6 years ago this week I wrote the first paragraph of what wd subsequently become book 1 of my Sean Duffy series. I wrote the paragraph in a notebook in longhand and forgot about it for about 6 months and when I found it again, I thought, I wonder what that's about and I began thinking. . .As Harold Bloom says we're all living under the anxiety of all our influences. Many influences jump out at me as I look at the paragraph. 'beauty of its own' is probably an echo of Yeats; the 2nd sentence is a deliberate homage to Gravity's Rainbow complete with the American word gasoline instead of petrol; the torpedoed prison ship is probably a reference to the sinking of Montevideo Maru; 'Knockagh Mountain' always struck me as amusing because Knockagh in Irish means 'mountain' so this is kind of a joke; the lovers/Afterlife line reminds me of a bit in Ursula LeGuin's Tombs of Atuin;  no one spoke, words...inadequate is something that Samuel Beckett said at the end of his life and of course its what Wittgenstein famously claimed; don't know where the 'God of curves' bit came from but I dig it....Anyway it all became paragraph 1 of book 1 and here it is, exactly as it appeared in my notebook:
***
The riot had taken on a beauty of its own now.
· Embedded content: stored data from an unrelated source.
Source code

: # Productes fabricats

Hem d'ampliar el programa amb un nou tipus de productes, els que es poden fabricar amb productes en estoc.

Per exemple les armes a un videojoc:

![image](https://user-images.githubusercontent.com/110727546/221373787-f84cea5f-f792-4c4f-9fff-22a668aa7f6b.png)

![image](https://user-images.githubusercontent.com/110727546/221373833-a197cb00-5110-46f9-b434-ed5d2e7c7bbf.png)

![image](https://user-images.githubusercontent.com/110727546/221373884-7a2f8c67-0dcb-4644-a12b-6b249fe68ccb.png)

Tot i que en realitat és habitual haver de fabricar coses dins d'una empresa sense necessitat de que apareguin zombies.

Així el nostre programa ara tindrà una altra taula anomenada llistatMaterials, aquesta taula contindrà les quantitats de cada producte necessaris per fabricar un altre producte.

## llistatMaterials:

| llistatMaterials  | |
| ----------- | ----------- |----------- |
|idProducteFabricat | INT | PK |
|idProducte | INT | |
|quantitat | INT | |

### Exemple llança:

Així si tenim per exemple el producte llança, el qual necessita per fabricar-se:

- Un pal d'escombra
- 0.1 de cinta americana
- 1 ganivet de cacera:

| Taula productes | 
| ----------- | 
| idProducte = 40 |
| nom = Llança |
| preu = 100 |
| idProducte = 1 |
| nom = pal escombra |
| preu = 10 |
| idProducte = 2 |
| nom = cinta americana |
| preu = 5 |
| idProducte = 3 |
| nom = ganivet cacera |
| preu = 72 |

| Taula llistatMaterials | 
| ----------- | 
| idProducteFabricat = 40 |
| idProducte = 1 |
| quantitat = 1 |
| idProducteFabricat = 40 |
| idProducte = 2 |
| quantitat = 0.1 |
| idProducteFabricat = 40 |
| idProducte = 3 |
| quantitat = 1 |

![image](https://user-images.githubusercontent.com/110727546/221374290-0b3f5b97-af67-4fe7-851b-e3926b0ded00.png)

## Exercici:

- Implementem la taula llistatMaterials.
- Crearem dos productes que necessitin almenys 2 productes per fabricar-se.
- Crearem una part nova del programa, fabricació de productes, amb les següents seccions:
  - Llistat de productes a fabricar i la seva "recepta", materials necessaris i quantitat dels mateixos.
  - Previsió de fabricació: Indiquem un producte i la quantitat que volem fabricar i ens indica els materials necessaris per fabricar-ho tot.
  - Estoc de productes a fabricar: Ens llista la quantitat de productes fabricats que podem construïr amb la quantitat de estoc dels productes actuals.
Arcs of gasoline fire under the crescent moon. Crimson tracer in mystical parabolas. Phosphorescence from the barrels of plastic bullet guns. A distant yelling like that of men below decks in a torpedoed prison ship. The scarlet whoosh of Molotovs intersecting with exacting surfaces. Helicopters everywhere: their spotlights finding one another like lovers in the Afterlife.
        I watched with the others by the Land Rover on Knockagh Mountain. No one spoke. Words were inadequate. You needed a Picasso for this scene, not a poet.
        The police and the rioters were arranged in two ragged fronts that ran across a dozen streets, the opposing sides illuminated by the flash of newsmen’s cameras and the burning, petrol-filled milk bottles sent tumbling across the no man’s land like votive offerings to the god of curves.
       
       

Tuesday, February 14, 2017

When Satire Fails

When Peter Cook founded the "Establishment Club" - a revue bar featuring satirical humour - in London in 1968 he expressed the hope that the venue wd be "just as successful as those satirical cabarets in Berlin in the 1930s that did so much to prevent the rise of Hitler." Satire often doesn't work. The more biting and clever the satire the less effective it often is. I remember reading the reviews of Paul Verhoeven's Starship Troopers with incredulity: respected critics didn't get that it was a satire on Leni Riefenstahl. Indeed it seems that a majority of the critics at the time didn't understand that the film was an allegory about the growth of fascism. A fortiori cinema goers - many of whom seem to have rejected the director and screenwriter's intent and imposed their own meaning on the film. In their eyes Starship Troopers was not a satire on xenophobia and fascism at all but a warning about foreigners/aliens and a trumpet blast against weak liberals who can't be trusted to keep us safe. 
...
Not only does satire often fail but sometimes it does the very opposite of what it is meant to be doing. For those of you who think SNL is skewering the Trump administration, I have some news for you, I bet you, in fact, it's actually bolstering the views of Trump's supporters and fans. Malcolm Gladwell in a great podcast on satire shows how SNL's piss take of Sarah Palin actually helped Sarah Palin. Similarly the famous puppet show Spitting Imagine that supposedly mercilessly mocked Mrs Thatcher was actually a boon for Mrs Thatcher's image and reputation. And there are numerous other examples. (Listen to the Gladwell. He gets on my nerves too but he's great here.) My point is that if respected critics can't see the joke don't be surprised if a supposed 'low information' voter doesn't see the joke either. [Its rarer of course that really bad art gets thought of as 'satire' when it isn't but I assume that the occasional Springtime For Hitler situation does exist in real life too.] I wonder too if there are any anti-war satires that actually work at all? Apocalypse Now and Full Metal Jacket - supposedly blistering anti-war bromides were in fact favourite films of soldiers and marines in the Iraq war...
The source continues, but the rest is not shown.